I read the news today, Oh Boy.

In the year below me at school, there are two refugee boys from Afghanistan. They joined the school last term, and are very unfamiliar with our culture. I don't want that to sound patronising. It's just true- for example, neither of them can speak english.
The school bulletin this morning described how a group of boys in my year took it upon themselves to attack these boys. Attack. That was the word that was used. It makes me feel sick.
Of course, I am and angry and disgusted. They made victims of people who were in need of looking after; people who were under circumstances that are likely to make them feel nervous or vulnerable; people younger than them. The frustrating thing is that I'm not surprised. My year group is notorious for acting like this. I really do love people, but I don't know how to relate to people like these, even though they're people I'm surrounded by every day. I know that I don't have the capacity to justify doing something like that and I don't know how to understand people who do these things.
Everyone has a sob story. Everyone has a secret that could break your heart. But sometimes, it doesn't matter.
In three years, I will have left school. In ten years, I doubt many of the people at my school, other than my friends, will be able to remember me. A lot of the time, I am frustrated with myself for being so inhibited at school, but occasionally, like right now, I'm very glad to be apart.

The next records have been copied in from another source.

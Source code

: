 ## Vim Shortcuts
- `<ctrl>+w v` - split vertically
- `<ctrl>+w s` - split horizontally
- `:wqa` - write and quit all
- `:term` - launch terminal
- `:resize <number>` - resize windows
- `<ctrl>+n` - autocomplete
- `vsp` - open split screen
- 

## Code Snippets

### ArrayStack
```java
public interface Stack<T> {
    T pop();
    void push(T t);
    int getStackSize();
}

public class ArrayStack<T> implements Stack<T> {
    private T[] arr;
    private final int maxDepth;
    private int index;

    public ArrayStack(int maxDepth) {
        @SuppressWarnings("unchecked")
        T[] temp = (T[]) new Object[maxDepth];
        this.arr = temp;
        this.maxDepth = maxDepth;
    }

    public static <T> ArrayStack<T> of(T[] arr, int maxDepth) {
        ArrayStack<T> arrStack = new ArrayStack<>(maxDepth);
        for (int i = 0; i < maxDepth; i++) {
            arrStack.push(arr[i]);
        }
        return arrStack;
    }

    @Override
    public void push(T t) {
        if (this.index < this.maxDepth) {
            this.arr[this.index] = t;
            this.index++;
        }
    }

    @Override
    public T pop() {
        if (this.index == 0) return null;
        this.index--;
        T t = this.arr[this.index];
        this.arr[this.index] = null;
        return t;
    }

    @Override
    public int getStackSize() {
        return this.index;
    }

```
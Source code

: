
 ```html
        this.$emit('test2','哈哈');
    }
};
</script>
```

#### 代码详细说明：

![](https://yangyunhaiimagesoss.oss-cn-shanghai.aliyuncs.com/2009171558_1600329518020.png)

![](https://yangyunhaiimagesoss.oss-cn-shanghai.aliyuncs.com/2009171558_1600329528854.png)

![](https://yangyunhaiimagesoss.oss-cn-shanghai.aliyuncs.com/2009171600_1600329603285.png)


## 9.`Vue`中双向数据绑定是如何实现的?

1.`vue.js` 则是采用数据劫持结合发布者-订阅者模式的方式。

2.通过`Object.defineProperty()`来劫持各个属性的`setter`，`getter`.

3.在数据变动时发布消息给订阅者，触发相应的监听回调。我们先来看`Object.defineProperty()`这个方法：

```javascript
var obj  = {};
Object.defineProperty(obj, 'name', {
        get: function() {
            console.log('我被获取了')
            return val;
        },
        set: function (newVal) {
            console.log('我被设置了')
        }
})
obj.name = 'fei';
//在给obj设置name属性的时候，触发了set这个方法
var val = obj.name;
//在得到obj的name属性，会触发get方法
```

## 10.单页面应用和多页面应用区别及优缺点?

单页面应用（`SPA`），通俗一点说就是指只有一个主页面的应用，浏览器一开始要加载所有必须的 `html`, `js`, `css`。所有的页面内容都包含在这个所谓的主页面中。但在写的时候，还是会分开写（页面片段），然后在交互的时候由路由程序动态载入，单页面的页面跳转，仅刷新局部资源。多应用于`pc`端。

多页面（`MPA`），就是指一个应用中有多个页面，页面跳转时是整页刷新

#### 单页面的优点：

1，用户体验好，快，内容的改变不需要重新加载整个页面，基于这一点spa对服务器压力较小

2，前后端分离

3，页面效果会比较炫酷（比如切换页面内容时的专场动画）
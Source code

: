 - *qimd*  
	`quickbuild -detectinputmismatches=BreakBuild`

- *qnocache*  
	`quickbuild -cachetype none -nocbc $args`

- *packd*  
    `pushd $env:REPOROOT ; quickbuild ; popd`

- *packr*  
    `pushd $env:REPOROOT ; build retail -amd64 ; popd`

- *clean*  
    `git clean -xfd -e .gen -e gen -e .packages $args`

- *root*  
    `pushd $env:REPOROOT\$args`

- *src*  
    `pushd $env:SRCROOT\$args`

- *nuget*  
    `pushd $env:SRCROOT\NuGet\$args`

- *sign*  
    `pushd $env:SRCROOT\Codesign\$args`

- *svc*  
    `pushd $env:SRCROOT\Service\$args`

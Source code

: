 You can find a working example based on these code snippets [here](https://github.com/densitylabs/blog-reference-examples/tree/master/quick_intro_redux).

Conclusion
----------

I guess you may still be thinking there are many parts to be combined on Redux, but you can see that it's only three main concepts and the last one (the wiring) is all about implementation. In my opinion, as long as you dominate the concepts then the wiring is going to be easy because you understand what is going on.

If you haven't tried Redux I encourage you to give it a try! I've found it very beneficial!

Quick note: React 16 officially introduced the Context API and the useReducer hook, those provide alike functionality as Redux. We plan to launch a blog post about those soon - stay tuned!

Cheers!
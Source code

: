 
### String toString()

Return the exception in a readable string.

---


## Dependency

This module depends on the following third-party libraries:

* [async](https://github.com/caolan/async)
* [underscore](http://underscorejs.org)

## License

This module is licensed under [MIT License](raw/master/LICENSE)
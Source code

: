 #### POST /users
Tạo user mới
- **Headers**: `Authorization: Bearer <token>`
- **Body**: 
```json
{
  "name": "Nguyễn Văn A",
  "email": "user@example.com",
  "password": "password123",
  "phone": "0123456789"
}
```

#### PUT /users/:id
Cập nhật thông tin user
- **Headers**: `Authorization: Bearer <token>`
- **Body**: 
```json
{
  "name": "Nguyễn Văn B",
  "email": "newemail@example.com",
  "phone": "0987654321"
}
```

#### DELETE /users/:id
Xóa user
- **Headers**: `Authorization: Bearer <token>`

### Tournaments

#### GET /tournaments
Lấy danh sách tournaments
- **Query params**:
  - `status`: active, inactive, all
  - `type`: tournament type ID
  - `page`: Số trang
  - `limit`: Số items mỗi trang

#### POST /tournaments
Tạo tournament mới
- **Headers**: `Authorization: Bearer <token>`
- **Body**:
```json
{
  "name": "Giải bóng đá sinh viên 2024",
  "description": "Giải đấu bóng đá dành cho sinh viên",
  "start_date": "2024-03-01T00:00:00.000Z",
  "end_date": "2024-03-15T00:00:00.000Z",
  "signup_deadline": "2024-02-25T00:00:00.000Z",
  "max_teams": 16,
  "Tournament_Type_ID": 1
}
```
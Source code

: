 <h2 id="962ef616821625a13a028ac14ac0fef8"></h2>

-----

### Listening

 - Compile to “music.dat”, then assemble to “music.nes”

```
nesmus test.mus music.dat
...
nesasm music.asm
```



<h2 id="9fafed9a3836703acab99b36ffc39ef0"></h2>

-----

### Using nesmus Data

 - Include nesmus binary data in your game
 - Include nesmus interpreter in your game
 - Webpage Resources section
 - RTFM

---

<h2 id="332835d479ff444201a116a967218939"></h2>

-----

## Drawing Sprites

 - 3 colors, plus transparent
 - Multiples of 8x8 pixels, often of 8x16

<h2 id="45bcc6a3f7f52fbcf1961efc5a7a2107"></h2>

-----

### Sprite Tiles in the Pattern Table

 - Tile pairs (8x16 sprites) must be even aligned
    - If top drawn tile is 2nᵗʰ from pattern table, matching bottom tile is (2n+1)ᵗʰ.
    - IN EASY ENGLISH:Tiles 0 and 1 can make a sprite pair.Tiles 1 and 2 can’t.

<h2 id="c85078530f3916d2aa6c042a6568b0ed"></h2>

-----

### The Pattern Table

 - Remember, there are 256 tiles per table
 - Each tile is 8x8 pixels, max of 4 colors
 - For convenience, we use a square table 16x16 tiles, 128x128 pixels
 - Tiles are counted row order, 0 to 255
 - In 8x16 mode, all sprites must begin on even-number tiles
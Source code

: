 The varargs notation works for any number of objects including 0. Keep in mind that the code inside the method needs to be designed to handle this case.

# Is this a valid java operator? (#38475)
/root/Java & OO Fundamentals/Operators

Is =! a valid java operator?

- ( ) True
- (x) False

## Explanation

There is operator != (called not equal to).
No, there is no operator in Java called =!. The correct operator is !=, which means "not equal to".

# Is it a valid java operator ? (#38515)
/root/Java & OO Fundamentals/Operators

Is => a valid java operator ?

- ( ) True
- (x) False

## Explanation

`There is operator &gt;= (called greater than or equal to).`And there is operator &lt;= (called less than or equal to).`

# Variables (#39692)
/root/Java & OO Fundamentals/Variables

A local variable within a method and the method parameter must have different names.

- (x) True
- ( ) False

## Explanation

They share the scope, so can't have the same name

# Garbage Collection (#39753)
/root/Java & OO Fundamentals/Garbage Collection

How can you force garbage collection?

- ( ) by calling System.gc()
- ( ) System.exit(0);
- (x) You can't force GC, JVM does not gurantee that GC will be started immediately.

The song Two by The Antlers is amazing but so, so sad.

You had a new dream, it was more like a nightmare.
You were just a little kid, and they cut your hair,
then they stuck you in machines, you came so close to dying.
They should have listened, they thought that you were lying.
Daddy was an asshole, he fucked you up, built the gears in your head,
now he greases them up. And no one paid attention when you just stopped eating. "Eighty-seven pounds!" and this all bears repeating.